• Problem description
Each entry below is to be copied verbatim.

• Source material
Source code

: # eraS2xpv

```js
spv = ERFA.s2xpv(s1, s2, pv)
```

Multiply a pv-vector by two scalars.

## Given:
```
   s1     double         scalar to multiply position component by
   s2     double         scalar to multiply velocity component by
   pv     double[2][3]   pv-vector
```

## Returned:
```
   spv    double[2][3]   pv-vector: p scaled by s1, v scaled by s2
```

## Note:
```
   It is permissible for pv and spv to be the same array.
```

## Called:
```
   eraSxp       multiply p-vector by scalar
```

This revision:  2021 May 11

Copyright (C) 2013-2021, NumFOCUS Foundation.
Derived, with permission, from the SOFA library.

• Response to this exercise
Source code

: # eraS2xpv

```js
spv = ERFA.s2xpv(s1, s2, pv)
```

Multiply a pv-vector by two scalars.

## Given:
```
   s1     double         scalar to multiply position component by
   s2     double         scalar to multiply velocity component by
   pv     double[2][3]   pv-vector
```

## Returned:
```
   spv    double[2][3]   pv-vector: p scaled by s1, v scaled by s2
```

## Note:
```
   It is permissible for pv and spv to be the same array.
```

## Called:
```
   eraSxp       multiply p-vector by scalar
```

This revision:  2021 May 11

Copyright (C) 2013-2021, NumFOCUS Foundation.
Derived, with permission, from the SOFA library.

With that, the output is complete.